### [Problem requirements]
All pictures must be left out as you transcribe the lines from the first line of the data to the line containing "- 👯 I’m looking to collaborate on ...", both included.

### [Data extract]
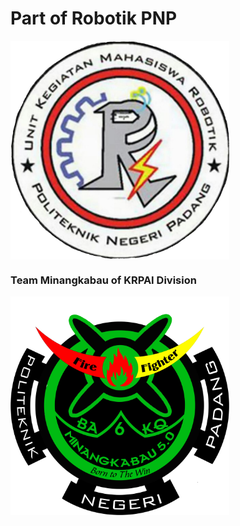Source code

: <h1>Part of Robotik PNP</h1>
<img src="https://github.com/mika-pnp/mika-pnp/blob/main/logo.jpg" width="350" title="hover text" align="center">
  
<h3>Team Minangkabau of KRPAI Division</h3>
<img src="https://github.com/mika-pnp/mika-pnp/blob/main/KRPAI%20Berkaki.png" width="350" title="hover text" align="center">


<!--
**mika-pnp/mika-pnp** is a ✨ _special_ ✨ repository because its `README.md` (this file) appears on your GitHub profile.

Here are some ideas to get you started:

- 🔭 I’m currently working on ...
- 🌱 I’m currently learning ...
- 👯 I’m looking to collaborate on ...
- 🤔 I’m looking for help with ...
- 💬 Ask me about ...
- 📫 How to reach me: ...
- 😄 Pronouns: ...
- ⚡ Fun fact: ...
-->
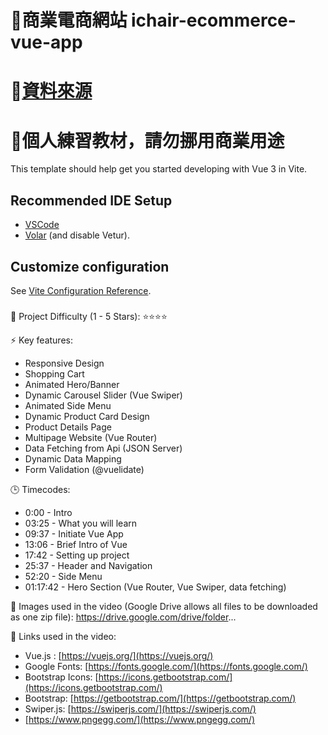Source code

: # 🚀商業電商網站 ichair-ecommerce-vue-app
# 🔗[資料來源](https://www.youtube.com/@DStudioTechnology)
# 🚫個人練習教材，請勿挪用商業用途

This template should help get you started developing with Vue 3 in Vite.

## Recommended IDE Setup
- [VSCode](https://code.visualstudio.com/)
- [Volar](https://marketplace.visualstudio.com/items?itemName=Vue.volar) (and disable Vetur).

## Customize configuration

See [Vite Configuration Reference](https://vitejs.dev/config/).

###
📢 Project Difficulty (1 - 5 Stars):
⭐️⭐️⭐️⭐️

⚡️ Key features:
- Responsive Design
- Shopping Cart
- Animated Hero/Banner
- Dynamic Carousel Slider (Vue Swiper)
- Animated Side Menu
- Dynamic Product Card Design
- Product Details Page
- Multipage Website (Vue Router)
- Data Fetching from Api (JSON Server)
- Dynamic Data Mapping
- Form Validation (@vuelidate)

🕒 Timecodes:
- 0:00 - Intro
- 03:25 - What you will learn
- 09:37 - Initiate Vue App
- 13:06 - Brief Intro of Vue
- 17:42 - Setting up project
- 25:37 - Header and Navigation 
- 52:20 - Side Menu
- 01:17:42 - Hero Section (Vue Router, Vue Swiper, data fetching)

🎈 Images used in the video (Google Drive allows all files to be downloaded as one zip file):
https://drive.google.com/drive/folder...

🔗 Links used in the video:
- Vue.js : [https://vuejs.org/](https://vuejs.org/)
- Google Fonts: [https://fonts.google.com/](https://fonts.google.com/)
- Bootstrap Icons: [https://icons.getbootstrap.com/](https://icons.getbootstrap.com/)
- Bootstrap: [https://getbootstrap.com/](https://getbootstrap.com/)
- Swiper.js: [https://swiperjs.com/](https://swiperjs.com/)
- [https://www.pngegg.com/](https://www.pngegg.com/)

### [Solution]
Source code

: <h1>Part of Robotik PNP</h1>
<img src="https://github.com/mika-pnp/mika-pnp/blob/main/logo.jpg" width="350" title="hover text" align="center">
  
<h3>Team Minangkabau of KRPAI Division</h3>
<img src="https://github.com/mika-pnp/mika-pnp/blob/main/KRPAI%20Berkaki.png" width="350" title="hover text" align="center">


<!--
**mika-pnp/mika-pnp** is a ✨ _special_ ✨ repository because its `README.md` (this file) appears on your GitHub profile.

Here are some ideas to get you started:

- 🔭 I’m currently working on ...
- 🌱 I’m currently learning ...
- 👯 I’m looking to collaborate on ...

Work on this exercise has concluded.